(Beginning of RECORDS FOR THE EXERCISE)

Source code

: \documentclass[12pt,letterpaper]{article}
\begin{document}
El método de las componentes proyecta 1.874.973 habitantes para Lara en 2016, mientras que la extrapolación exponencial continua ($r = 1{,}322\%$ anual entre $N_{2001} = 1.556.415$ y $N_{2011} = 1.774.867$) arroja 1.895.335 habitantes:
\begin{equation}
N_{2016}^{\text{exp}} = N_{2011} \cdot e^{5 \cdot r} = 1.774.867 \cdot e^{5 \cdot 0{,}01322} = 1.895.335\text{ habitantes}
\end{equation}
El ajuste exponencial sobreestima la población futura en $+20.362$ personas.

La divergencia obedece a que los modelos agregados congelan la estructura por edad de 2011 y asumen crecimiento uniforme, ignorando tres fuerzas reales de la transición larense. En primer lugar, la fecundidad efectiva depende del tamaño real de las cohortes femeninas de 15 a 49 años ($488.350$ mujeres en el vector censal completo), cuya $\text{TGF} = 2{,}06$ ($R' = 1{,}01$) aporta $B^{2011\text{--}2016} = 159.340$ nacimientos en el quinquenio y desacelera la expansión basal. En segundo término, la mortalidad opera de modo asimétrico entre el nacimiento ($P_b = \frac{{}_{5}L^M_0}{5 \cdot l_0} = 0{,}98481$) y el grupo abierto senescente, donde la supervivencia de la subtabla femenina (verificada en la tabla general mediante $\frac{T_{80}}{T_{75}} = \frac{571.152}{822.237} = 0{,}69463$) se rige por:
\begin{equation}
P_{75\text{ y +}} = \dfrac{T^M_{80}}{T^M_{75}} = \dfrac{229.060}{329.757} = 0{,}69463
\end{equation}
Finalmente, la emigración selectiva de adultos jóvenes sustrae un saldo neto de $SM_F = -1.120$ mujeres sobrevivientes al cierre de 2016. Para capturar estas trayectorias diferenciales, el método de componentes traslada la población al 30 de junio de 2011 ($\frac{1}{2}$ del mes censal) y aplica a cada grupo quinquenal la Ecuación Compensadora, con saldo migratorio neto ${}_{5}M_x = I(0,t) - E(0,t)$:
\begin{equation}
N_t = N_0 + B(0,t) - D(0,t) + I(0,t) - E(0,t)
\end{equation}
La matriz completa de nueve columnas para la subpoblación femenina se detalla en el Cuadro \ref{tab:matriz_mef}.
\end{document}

(End of RECORDS FOR THE EXERCISE)

__WORK TO COMPLETE__:
Every record should be printed again exactly as it reads.

__RESPONSE TO THIS EXERCISE__:
Source code

: \documentclass[12pt,letterpaper]{article}
\begin{document}
El método de las componentes proyecta 1.874.973 habitantes para Lara en 2016, mientras que la extrapolación exponencial continua ($r = 1{,}322\%$ anual entre $N_{2001} = 1.556.415$ y $N_{2011} = 1.774.867$) arroja 1.895.335 habitantes:
\begin{equation}
N_{2016}^{\text{exp}} = N_{2011} \cdot e^{5 \cdot r} = 1.774.867 \cdot e^{5 \cdot 0{,}01322} = 1.895.335\text{ habitantes}
\end{equation}
El ajuste exponencial sobreestima la población futura en $+20.362$ personas.

La divergencia obedece a que los modelos agregados congelan la estructura por edad de 2011 y asumen crecimiento uniforme, ignorando tres fuerzas reales de la transición larense. En primer lugar, la fecundidad efectiva depende del tamaño real de las cohortes femeninas de 15 a 49 años ($488.350$ mujeres en el vector censal completo), cuya $\text{TGF} = 2{,}06$ ($R' = 1{,}01$) aporta $B^{2011\text{--}2016} = 159.340$ nacimientos en el quinquenio y desacelera la expansión basal. En segundo término, la mortalidad opera de modo asimétrico entre el nacimiento ($P_b = \frac{{}_{5}L^M_0}{5 \cdot l_0} = 0{,}98481$) y el grupo abierto senescente, donde la supervivencia de la subtabla femenina (verificada en la tabla general mediante $\frac{T_{80}}{T_{75}} = \frac{571.152}{822.237} = 0{,}69463$) se rige por:
\begin{equation}
P_{75\text{ y +}} = \dfrac{T^M_{80}}{T^M_{75}} = \dfrac{229.060}{329.757} = 0{,}69463
\end{equation}
Finalmente, la emigración selectiva de adultos jóvenes sustrae un saldo neto de $SM_F = -1.120$ mujeres sobrevivientes al cierre de 2016. Para capturar estas trayectorias diferenciales, el método de componentes traslada la población al 30 de junio de 2011 ($\frac{1}{2}$ del mes censal) y aplica a cada grupo quinquenal la Ecuación Compensadora, con saldo migratorio neto ${}_{5}M_x = I(0,t) - E(0,t)$:
\begin{equation}
N_t = N_0 + B(0,t) - D(0,t) + I(0,t) - E(0,t)
\end{equation}
La matriz completa de nueve columnas para la subpoblación femenina se detalla en el Cuadro \ref{tab:matriz_mef}.
\end{document}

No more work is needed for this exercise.